◆ **TASK TO COMPLETE**
Your answer should hold every line of the records below that contains the string "into".

[Stored dataset items]
'''

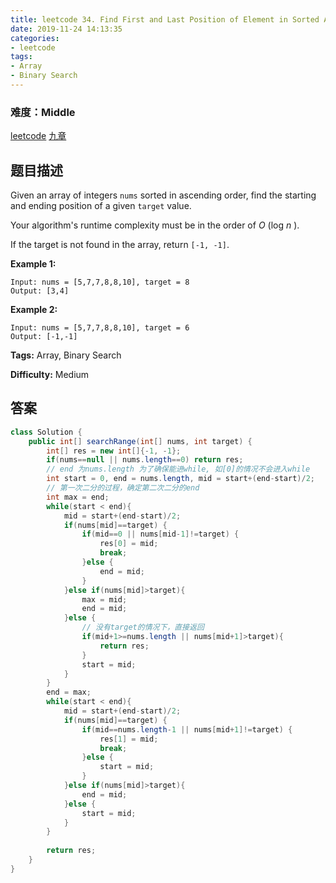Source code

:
 ```yaml
---
title: leetcode 34. Find First and Last Position of Element in Sorted Array
date: 2019-11-24 14:13:35
categories:
- leetcode
tags:
- Array
- Binary Search
---
```

### 难度：Middle

<a href="https://leetcode.com/problems/find-first-and-last-position-of-element-in-sorted-array/">leetcode</a>
<a href="https://www.jiuzhang.com/solution/find-first-and-last-position-of-element-in-sorted-array/">九章</a>
## 题目描述
Given an array of integers `nums` sorted in ascending order, find the starting
and ending position of a given `target` value.

Your algorithm's runtime complexity must be in the order of _O_ (log _n_ ).

If the target is not found in the array, return `[-1, -1]`.

**Example 1:**
        
    Input: nums = [5,7,7,8,8,10], target = 8
    Output: [3,4]

**Example 2:**
        
    Input: nums = [5,7,7,8,8,10], target = 6
    Output: [-1,-1]


**Tags:** Array, Binary Search

**Difficulty:** Medium
## 答案
<!--more-->
```java
class Solution {
    public int[] searchRange(int[] nums, int target) {
        int[] res = new int[]{-1, -1};
        if(nums==null || nums.length==0) return res;
        // end 为nums.length 为了确保能进while, 如[0]的情况不会进入while
        int start = 0, end = nums.length, mid = start+(end-start)/2;
        // 第一次二分的过程，确定第二次二分的end
        int max = end;
        while(start < end){
            mid = start+(end-start)/2;
            if(nums[mid]==target) {
                if(mid==0 || nums[mid-1]!=target) {
                    res[0] = mid;
                    break;
                }else {
                    end = mid;
                }
            }else if(nums[mid]>target){
                max = mid;
                end = mid;
            }else {
                // 没有target的情况下，直接返回
                if(mid+1>=nums.length || nums[mid+1]>target){
                    return res;
                }
                start = mid;
            }
        }
        end = max;
        while(start < end){
            mid = start+(end-start)/2;
            if(nums[mid]==target) {
                if(mid==nums.length-1 || nums[mid+1]!=target) {
                    res[1] = mid;
                    break;
                }else {
                    start = mid;
                }
            }else if(nums[mid]>target){
                end = mid;
            }else {
                start = mid;
            }
        }
        
        return res;
    }
}
```
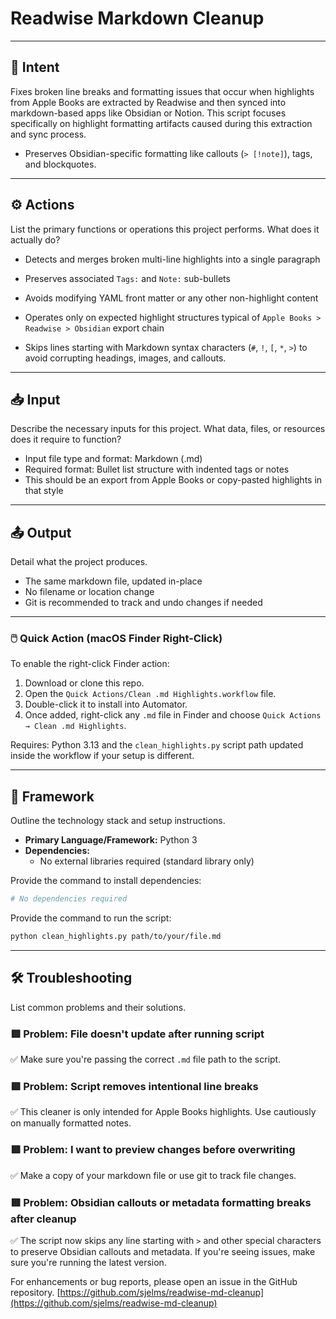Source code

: # Readwise Markdown Cleanup

---

## 📌 Intent
Fixes broken line breaks and formatting issues that occur when highlights from Apple Books are extracted by Readwise and then synced into markdown-based apps like Obsidian or Notion. This script focuses specifically on highlight formatting artifacts caused during this extraction and sync process.

- Preserves Obsidian-specific formatting like callouts (`> [!note]`), tags, and blockquotes.

---

## ⚙️ Actions
List the primary functions or operations this project performs. What does it actually do?
- Detects and merges broken multi-line highlights into a single paragraph
- Preserves associated `Tags:` and `Note:` sub-bullets
- Avoids modifying YAML front matter or any other non-highlight content
- Operates only on expected highlight structures typical of `Apple Books > Readwise > Obsidian` export chain

- Skips lines starting with Markdown syntax characters (`#`, `!`, `[`, `*`, `>`) to avoid corrupting headings, images, and callouts.

---

## 📥 Input
Describe the necessary inputs for this project. What data, files, or resources does it require to function?
- Input file type and format: Markdown (.md)
- Required format: Bullet list structure with indented tags or notes
- This should be an export from Apple Books or copy-pasted highlights in that style

---

## 📤 Output
Detail what the project produces.
- The same markdown file, updated in-place
- No filename or location change
- Git is recommended to track and undo changes if needed

---

### 🖱️ Quick Action (macOS Finder Right-Click)

To enable the right-click Finder action:

1. Download or clone this repo.
2. Open the `Quick Actions/Clean .md Highlights.workflow` file.
3. Double-click it to install into Automator.
4. Once added, right-click any `.md` file in Finder and choose `Quick Actions → Clean .md Highlights`.

Requires: Python 3.13 and the `clean_highlights.py` script path updated inside the workflow if your setup is different.

---

## 🧱 Framework
Outline the technology stack and setup instructions.
- **Primary Language/Framework:** Python 3
- **Dependencies:**
  - No external libraries required (standard library only)

Provide the command to install dependencies:
```bash
# No dependencies required
```

Provide the command to run the script:
```bash
python clean_highlights.py path/to/your/file.md
```

---

## 🛠️ Troubleshooting

List common problems and their solutions.

### 🟥 Problem: File doesn't update after running script

✅ Make sure you're passing the correct `.md` file path to the script.

### 🟥 Problem: Script removes intentional line breaks

✅ This cleaner is only intended for Apple Books highlights. Use cautiously on manually formatted notes.

### 🟥 Problem: I want to preview changes before overwriting

✅ Make a copy of your markdown file or use git to track file changes.

### 🟥 Problem: Obsidian callouts or metadata formatting breaks after cleanup

✅ The script now skips any line starting with `>` and other special characters to preserve Obsidian callouts and metadata. If you're seeing issues, make sure you're running the latest version.

For enhancements or bug reports, please open an issue in the GitHub repository. [https://github.com/sjelms/readwise-md-cleanup](https://github.com/sjelms/readwise-md-cleanup)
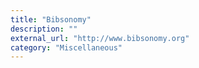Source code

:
 ```yaml
---
title: "Bibsonomy"
description: ""
external_url: "http://www.bibsonomy.org"
category: "Miscellaneous"
---
```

'''

◆ **REPLY**
Fixes broken line breaks and formatting issues that occur when highlights from Apple Books are extracted by Readwise and then synced into markdown-based apps like Obsidian or Notion. This script focuses specifically on highlight formatting artifacts caused during this extraction and sync process.
- Detects and merges broken multi-line highlights into a single paragraph
3. Double-click it to install into Automator.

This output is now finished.